§ Data
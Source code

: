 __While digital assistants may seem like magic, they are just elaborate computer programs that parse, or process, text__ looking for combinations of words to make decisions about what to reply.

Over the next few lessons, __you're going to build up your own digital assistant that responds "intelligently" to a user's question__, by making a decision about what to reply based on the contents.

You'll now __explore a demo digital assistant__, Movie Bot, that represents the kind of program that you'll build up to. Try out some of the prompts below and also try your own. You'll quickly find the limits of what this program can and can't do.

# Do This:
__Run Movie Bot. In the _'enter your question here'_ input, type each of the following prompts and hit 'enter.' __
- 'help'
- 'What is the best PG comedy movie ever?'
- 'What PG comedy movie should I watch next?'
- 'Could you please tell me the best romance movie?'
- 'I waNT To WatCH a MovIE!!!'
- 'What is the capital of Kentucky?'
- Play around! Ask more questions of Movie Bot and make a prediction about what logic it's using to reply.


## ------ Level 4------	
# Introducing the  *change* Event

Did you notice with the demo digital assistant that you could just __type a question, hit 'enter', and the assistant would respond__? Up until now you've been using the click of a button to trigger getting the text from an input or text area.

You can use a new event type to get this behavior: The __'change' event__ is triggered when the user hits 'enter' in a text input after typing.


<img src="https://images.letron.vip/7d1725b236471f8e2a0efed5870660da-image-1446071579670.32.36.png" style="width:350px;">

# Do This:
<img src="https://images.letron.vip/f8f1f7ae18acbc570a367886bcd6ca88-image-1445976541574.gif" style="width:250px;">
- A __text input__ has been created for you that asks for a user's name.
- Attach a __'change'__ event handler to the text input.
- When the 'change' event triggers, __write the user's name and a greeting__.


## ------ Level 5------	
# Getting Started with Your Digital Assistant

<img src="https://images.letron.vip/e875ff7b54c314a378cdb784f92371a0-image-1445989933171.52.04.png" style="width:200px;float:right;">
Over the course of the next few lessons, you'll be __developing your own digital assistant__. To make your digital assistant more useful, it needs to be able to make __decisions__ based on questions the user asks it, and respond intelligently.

§ Aim of the task
Where does "with" occur in the data? Copy each line that has it.

§ Solution to this exercise
Did you notice with the demo digital assistant that you could just __type a question, hit 'enter', and the assistant would respond__? Up until now you've been using the click of a button to trigger getting the text from an input or text area.
# Getting Started with Your Digital Assistant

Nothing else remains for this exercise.